"History, after all, has a corporeal aspect--every event occupies a
physical dimension, and all actions are ultimately grounded, one way or
another, in the landscape. Places, which possess their own geography,
natural history, and embedded perceptions, not only ground the
physicality of historical events--they also can constitute both actor
and stage."--from The Delaware Valley in the Early Republic. The
Delaware Valley's role in shaping national identity during the formative
years of the early American republic has long been overshadowed by New
England and the South, both more readily identified as distinct and
coherent regions than the broad geographic swath that includes Delaware,
southwestern New Jersey, and southeastern Pennsylvania.
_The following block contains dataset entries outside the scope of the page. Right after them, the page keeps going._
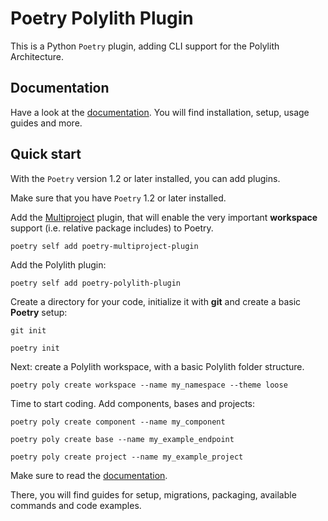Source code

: # Poetry Polylith Plugin

This is a Python `Poetry` plugin, adding CLI support for the Polylith Architecture.

## Documentation
Have a look at the [documentation](https://davidvujic.github.io/python-polylith-docs/).
You will find installation, setup, usage guides and more.

## Quick start

With the `Poetry` version 1.2 or later installed, you can add plugins.


Make sure that you have `Poetry` 1.2 or later installed.

Add the [Multiproject](https://github.com/DavidVujic/poetry-multiproject-plugin) plugin, that will enable the very important __workspace__ support (i.e. relative package includes) to Poetry.
``` shell
poetry self add poetry-multiproject-plugin
```

Add the Polylith plugin:
``` shell
poetry self add poetry-polylith-plugin
```

Create a directory for your code, initialize it with __git__ and create a basic __Poetry__ setup:

``` shell
git init

poetry init
```

Next: create a Polylith workspace, with a basic Polylith folder structure.

``` shell
poetry poly create workspace --name my_namespace --theme loose
```

Time to start coding. Add components, bases and projects:

``` shell
poetry poly create component --name my_component

poetry poly create base --name my_example_endpoint

poetry poly create project --name my_example_project
```

Make sure to read the [documentation](https://davidvujic.github.io/python-polylith-docs/).

There, you will find guides for setup, migrations, packaging, available commands and code examples.
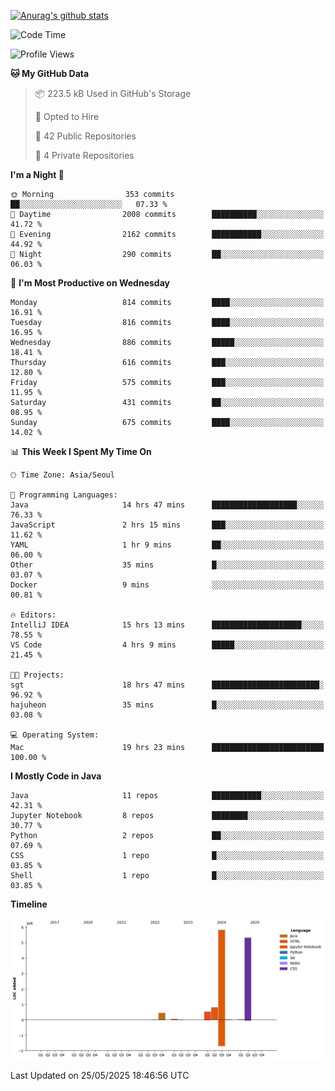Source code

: [![Anurag's github stats](https://github-readme-stats.vercel.app/api?username=hajubal)](https://github.com/anuraghazra/github-readme-stats)

<!--START_SECTION:waka-->
![Code Time](http://img.shields.io/badge/Code%20Time-462%20hrs%2015%20mins-blue)

![Profile Views](http://img.shields.io/badge/Profile%20Views-0-blue)

**🐱 My GitHub Data** 

> 📦 223.5 kB Used in GitHub's Storage 
 > 
> 💼 Opted to Hire
 > 
> 📜 42 Public Repositories 
 > 
> 🔑 4 Private Repositories 
 > 
**I'm a Night 🦉** 

```text
🌞 Morning                353 commits         ██░░░░░░░░░░░░░░░░░░░░░░░   07.33 % 
🌆 Daytime                2008 commits        ██████████░░░░░░░░░░░░░░░   41.72 % 
🌃 Evening                2162 commits        ███████████░░░░░░░░░░░░░░   44.92 % 
🌙 Night                  290 commits         ██░░░░░░░░░░░░░░░░░░░░░░░   06.03 % 
```
📅 **I'm Most Productive on Wednesday** 

```text
Monday                   814 commits         ████░░░░░░░░░░░░░░░░░░░░░   16.91 % 
Tuesday                  816 commits         ████░░░░░░░░░░░░░░░░░░░░░   16.95 % 
Wednesday                886 commits         █████░░░░░░░░░░░░░░░░░░░░   18.41 % 
Thursday                 616 commits         ███░░░░░░░░░░░░░░░░░░░░░░   12.80 % 
Friday                   575 commits         ███░░░░░░░░░░░░░░░░░░░░░░   11.95 % 
Saturday                 431 commits         ██░░░░░░░░░░░░░░░░░░░░░░░   08.95 % 
Sunday                   675 commits         ████░░░░░░░░░░░░░░░░░░░░░   14.02 % 
```


📊 **This Week I Spent My Time On** 

```text
🕑︎ Time Zone: Asia/Seoul

💬 Programming Languages: 
Java                     14 hrs 47 mins      ███████████████████░░░░░░   76.33 % 
JavaScript               2 hrs 15 mins       ███░░░░░░░░░░░░░░░░░░░░░░   11.62 % 
YAML                     1 hr 9 mins         ██░░░░░░░░░░░░░░░░░░░░░░░   06.00 % 
Other                    35 mins             █░░░░░░░░░░░░░░░░░░░░░░░░   03.07 % 
Docker                   9 mins              ░░░░░░░░░░░░░░░░░░░░░░░░░   00.81 % 

🔥 Editors: 
IntelliJ IDEA            15 hrs 13 mins      ████████████████████░░░░░   78.55 % 
VS Code                  4 hrs 9 mins        █████░░░░░░░░░░░░░░░░░░░░   21.45 % 

🐱‍💻 Projects: 
sgt                      18 hrs 47 mins      ████████████████████████░   96.92 % 
hajuheon                 35 mins             █░░░░░░░░░░░░░░░░░░░░░░░░   03.08 % 

💻 Operating System: 
Mac                      19 hrs 23 mins      █████████████████████████   100.00 % 
```

**I Mostly Code in Java** 

```text
Java                     11 repos            ███████████░░░░░░░░░░░░░░   42.31 % 
Jupyter Notebook         8 repos             ████████░░░░░░░░░░░░░░░░░   30.77 % 
Python                   2 repos             ██░░░░░░░░░░░░░░░░░░░░░░░   07.69 % 
CSS                      1 repo              █░░░░░░░░░░░░░░░░░░░░░░░░   03.85 % 
Shell                    1 repo              █░░░░░░░░░░░░░░░░░░░░░░░░   03.85 % 
```



**Timeline**

![Lines of Code chart](https://raw.githubusercontent.com/hajubal/hajubal/main/assets/bar_graph.png)


 Last Updated on 25/05/2025 18:46:56 UTC
<!--END_SECTION:waka-->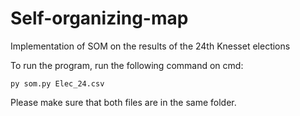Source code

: # Self-organizing-map
Implementation of SOM on the results of the 24th Knesset elections

To run the program, run the following command on cmd:
```
py som.py Elec_24.csv
 ```

Please make sure that both files are in the same folder.
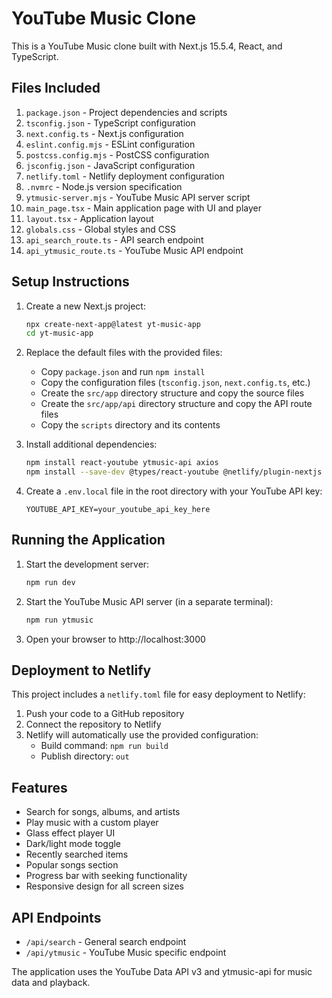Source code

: # YouTube Music Clone

This is a YouTube Music clone built with Next.js 15.5.4, React, and TypeScript.

## Files Included

1. `package.json` - Project dependencies and scripts
2. `tsconfig.json` - TypeScript configuration
3. `next.config.ts` - Next.js configuration
4. `eslint.config.mjs` - ESLint configuration
5. `postcss.config.mjs` - PostCSS configuration
6. `jsconfig.json` - JavaScript configuration
7. `netlify.toml` - Netlify deployment configuration
8. `.nvmrc` - Node.js version specification
9. `ytmusic-server.mjs` - YouTube Music API server script
10. `main_page.tsx` - Main application page with UI and player
11. `layout.tsx` - Application layout
12. `globals.css` - Global styles and CSS
13. `api_search_route.ts` - API search endpoint
14. `api_ytmusic_route.ts` - YouTube Music API endpoint

## Setup Instructions

1. Create a new Next.js project:
   ```bash
   npx create-next-app@latest yt-music-app
   cd yt-music-app
   ```

2. Replace the default files with the provided files:
   - Copy `package.json` and run `npm install`
   - Copy the configuration files (`tsconfig.json`, `next.config.ts`, etc.)
   - Create the `src/app` directory structure and copy the source files
   - Create the `src/app/api` directory structure and copy the API route files
   - Copy the `scripts` directory and its contents

3. Install additional dependencies:
   ```bash
   npm install react-youtube ytmusic-api axios
   npm install --save-dev @types/react-youtube @netlify/plugin-nextjs
   ```

4. Create a `.env.local` file in the root directory with your YouTube API key:
   ```
   YOUTUBE_API_KEY=your_youtube_api_key_here
   ```

## Running the Application

1. Start the development server:
   ```bash
   npm run dev
   ```

2. Start the YouTube Music API server (in a separate terminal):
   ```bash
   npm run ytmusic
   ```

3. Open your browser to http://localhost:3000

## Deployment to Netlify

This project includes a `netlify.toml` file for easy deployment to Netlify:

1. Push your code to a GitHub repository
2. Connect the repository to Netlify
3. Netlify will automatically use the provided configuration:
   - Build command: `npm run build`
   - Publish directory: `out`

## Features

- Search for songs, albums, and artists
- Play music with a custom player
- Glass effect player UI
- Dark/light mode toggle
- Recently searched items
- Popular songs section
- Progress bar with seeking functionality
- Responsive design for all screen sizes

## API Endpoints

- `/api/search` - General search endpoint
- `/api/ytmusic` - YouTube Music specific endpoint

The application uses the YouTube Data API v3 and ytmusic-api for music data and playback.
For
architectural historians, geographers, and folklorists, the Delaware
River valley offers a fascinating example of a true cultural crossroads.
Comprising several distinctive and intensely local subregions--each with
its own building traditions, populations, land use patterns, and
material cultures--this "region of regions" provides rich insights into
late eighteenth- and early nineteenth-century America.
Gabrielle Lanier challenges prevailing characterizations of the region
as culturally monolithic and reassesses its role in the formation of a
distinctly American identity through the history, geography, and
architecture of three of the valley's diverse cultural landscapes:
Pennsylvania's predominantly Germanic Warwick Township; New Jersey's
Mannington Township, settled by English Quakers; and Delaware's North
West Fork Hundred, an area strongly influenced by its proximity to the
Chesapeake region and its position between the slave South and the free
North.
Through narratives of individual lives, aggregate data from tax rolls
and censuses, archival research, and close analysis of the built
vernacular environment, she examines the unique ethnic, class, and
religious constitution of each subregion, as well as its racial
diversity, political orientation, economic organization, and cultural
imprint on the landscape. The Delaware Valley emerges from this boldly
interdisciplinary study as a mosaic of localities that reflects
underlying tensions in the American experience.